(Bloomberg) -- Rwanda has declared its outbreak of the highly virulent Marburg disease over and closed its treatment center after the last patient was discharged about a week ago.
The country has been almost two weeks without a case and a month without a death, Rwandan Health Minister Sabin Nsanzimana told a briefing Thursday. The East African nation announced the presence of the illness on Sept. 27.
An official announcement by the World Health Organization of the outbreak’s end will only happen after 42 days without any new confirmed cases, the equivalent of two incubation periods.
Cave-dwelling bats, which were identified as the source, will be monitored more broadly across the country and not just in the area around the capital Kigali where a miner contracted the disease. Authorities have gathered more detail from the man, who recovered, although his spouse and newborn child died while being treated in hospital.
Rwanda’s fatality rate of about 23% was far below other regional outbreaks. With 51 recoveries from 66 cases, this was one of the largest incidents of Marburg.

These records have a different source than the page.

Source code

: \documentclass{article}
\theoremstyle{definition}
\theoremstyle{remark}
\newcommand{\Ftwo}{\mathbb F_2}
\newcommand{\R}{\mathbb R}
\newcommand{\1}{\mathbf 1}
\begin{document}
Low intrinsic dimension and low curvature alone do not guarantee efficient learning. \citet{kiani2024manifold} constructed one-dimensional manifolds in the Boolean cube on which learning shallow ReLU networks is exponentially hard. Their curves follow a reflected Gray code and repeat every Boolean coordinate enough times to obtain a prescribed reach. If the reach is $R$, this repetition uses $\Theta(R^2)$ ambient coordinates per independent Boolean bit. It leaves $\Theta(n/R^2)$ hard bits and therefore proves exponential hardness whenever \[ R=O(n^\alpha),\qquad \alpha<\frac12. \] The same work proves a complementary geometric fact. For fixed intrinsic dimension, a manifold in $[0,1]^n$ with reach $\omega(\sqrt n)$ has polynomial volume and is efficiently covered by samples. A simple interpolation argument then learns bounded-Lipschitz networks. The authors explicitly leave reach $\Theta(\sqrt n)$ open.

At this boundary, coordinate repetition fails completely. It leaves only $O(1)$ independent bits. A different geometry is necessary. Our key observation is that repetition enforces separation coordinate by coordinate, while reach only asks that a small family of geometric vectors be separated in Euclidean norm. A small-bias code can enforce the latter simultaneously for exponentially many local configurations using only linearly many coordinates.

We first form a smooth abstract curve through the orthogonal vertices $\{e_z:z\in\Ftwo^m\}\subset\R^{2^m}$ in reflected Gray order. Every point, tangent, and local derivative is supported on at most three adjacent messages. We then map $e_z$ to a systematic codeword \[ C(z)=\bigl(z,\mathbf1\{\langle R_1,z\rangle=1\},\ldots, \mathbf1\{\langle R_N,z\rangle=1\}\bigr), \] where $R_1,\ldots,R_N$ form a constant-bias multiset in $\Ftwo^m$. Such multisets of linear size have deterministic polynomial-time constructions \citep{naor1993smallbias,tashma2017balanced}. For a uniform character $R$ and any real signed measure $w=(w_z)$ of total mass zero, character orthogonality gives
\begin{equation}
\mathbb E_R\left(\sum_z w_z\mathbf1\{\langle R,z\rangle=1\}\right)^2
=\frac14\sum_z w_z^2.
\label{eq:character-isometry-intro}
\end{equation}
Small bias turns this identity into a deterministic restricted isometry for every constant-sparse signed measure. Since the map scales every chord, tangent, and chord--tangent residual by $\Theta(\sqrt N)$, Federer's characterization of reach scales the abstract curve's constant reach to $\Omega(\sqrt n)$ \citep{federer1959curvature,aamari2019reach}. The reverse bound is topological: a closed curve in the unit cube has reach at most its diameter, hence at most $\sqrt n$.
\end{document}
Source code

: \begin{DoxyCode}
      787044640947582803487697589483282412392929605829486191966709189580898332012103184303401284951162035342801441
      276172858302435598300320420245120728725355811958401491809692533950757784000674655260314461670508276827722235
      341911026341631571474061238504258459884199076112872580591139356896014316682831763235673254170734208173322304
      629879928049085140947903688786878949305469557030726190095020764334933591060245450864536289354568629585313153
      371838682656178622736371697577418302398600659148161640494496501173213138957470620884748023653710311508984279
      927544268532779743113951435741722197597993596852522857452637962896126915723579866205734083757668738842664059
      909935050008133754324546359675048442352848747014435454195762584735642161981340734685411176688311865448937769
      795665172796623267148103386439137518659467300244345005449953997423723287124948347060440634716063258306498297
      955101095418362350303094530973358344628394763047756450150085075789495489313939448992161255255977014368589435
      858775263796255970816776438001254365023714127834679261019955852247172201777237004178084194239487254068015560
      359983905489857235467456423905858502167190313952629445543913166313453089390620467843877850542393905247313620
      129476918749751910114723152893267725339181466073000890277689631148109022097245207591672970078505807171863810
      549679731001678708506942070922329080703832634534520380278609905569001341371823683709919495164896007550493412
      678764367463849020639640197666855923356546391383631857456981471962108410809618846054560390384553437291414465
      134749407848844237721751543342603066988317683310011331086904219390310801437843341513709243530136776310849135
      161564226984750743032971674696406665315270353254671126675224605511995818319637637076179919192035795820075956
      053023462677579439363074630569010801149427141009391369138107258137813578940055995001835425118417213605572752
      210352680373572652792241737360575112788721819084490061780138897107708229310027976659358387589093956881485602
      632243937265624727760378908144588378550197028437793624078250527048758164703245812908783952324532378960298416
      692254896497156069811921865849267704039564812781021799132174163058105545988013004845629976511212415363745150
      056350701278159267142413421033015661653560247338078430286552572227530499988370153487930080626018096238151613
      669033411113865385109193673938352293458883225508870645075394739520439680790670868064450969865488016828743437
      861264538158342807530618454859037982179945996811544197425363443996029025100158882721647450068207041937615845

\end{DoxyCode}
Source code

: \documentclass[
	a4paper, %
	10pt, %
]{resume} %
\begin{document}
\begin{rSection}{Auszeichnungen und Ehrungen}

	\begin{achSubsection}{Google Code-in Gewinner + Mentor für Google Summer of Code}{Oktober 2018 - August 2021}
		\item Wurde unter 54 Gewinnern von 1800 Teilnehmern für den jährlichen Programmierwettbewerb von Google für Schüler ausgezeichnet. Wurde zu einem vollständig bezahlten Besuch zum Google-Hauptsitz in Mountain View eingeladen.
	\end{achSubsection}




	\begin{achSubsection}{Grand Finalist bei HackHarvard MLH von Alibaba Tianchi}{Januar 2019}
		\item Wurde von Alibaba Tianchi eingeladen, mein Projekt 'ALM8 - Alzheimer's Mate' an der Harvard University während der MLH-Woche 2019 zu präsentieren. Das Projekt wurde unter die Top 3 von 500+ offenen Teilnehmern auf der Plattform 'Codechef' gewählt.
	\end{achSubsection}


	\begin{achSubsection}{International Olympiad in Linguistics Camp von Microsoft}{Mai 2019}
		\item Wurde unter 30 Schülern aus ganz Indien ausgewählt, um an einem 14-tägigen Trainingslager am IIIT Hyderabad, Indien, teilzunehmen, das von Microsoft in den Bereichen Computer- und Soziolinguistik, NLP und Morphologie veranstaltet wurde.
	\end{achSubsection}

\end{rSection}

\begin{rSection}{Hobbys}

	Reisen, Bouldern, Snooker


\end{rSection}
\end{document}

Most of the deaths were in the first weeks and included health-care workers. Rapid isolation of people displaying symptoms of the illness, which can cause hemorrhagic fever, as well as rigorous contact tracing helped combat the outbreak. More than 200 people received an experimental vaccine for the Ebola-like infection in the three days since its rollout began.
While there is no approved cure for the disease, Rwanda has tried different therapeutics. Gilead Sciences Inc. also supplied remdesivir, an antiviral medication tested during the 2018 Ebola outbreak in the Democratic Republic of the Congo, for emergency use under compassionate-care conditions.
“We see this as an opportunity for us to expand our preparedness capabilities,” Nsanzimana said.